◆ Exercise directions: Copy every line below that has the word "double" in it.

◆ Source material:
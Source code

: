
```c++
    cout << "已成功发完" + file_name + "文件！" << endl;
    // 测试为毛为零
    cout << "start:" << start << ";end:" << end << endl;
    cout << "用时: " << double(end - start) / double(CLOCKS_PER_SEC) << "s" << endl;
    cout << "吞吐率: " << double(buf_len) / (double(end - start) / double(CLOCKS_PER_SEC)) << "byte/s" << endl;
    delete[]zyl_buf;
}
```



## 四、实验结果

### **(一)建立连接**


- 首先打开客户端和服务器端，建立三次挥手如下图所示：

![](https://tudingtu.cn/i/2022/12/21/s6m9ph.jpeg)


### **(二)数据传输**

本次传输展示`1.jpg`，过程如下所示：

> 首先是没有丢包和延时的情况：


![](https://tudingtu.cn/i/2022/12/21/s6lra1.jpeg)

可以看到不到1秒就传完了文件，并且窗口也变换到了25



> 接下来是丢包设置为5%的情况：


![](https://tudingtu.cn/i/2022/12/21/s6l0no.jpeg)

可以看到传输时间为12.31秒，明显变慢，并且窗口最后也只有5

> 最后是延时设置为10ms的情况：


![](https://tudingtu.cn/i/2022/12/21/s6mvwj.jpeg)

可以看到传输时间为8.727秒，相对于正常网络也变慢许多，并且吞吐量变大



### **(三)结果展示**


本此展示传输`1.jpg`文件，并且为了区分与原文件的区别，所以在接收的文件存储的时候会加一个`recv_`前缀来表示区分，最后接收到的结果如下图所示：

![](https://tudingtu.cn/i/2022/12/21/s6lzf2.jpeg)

◆ Answer to this task:
    cout << "用时: " << double(end - start) / double(CLOCKS_PER_SEC) << "s" << endl;
    cout << "吞吐率: " << double(buf_len) / (double(end - start) / double(CLOCKS_PER_SEC)) << "byte/s" << endl;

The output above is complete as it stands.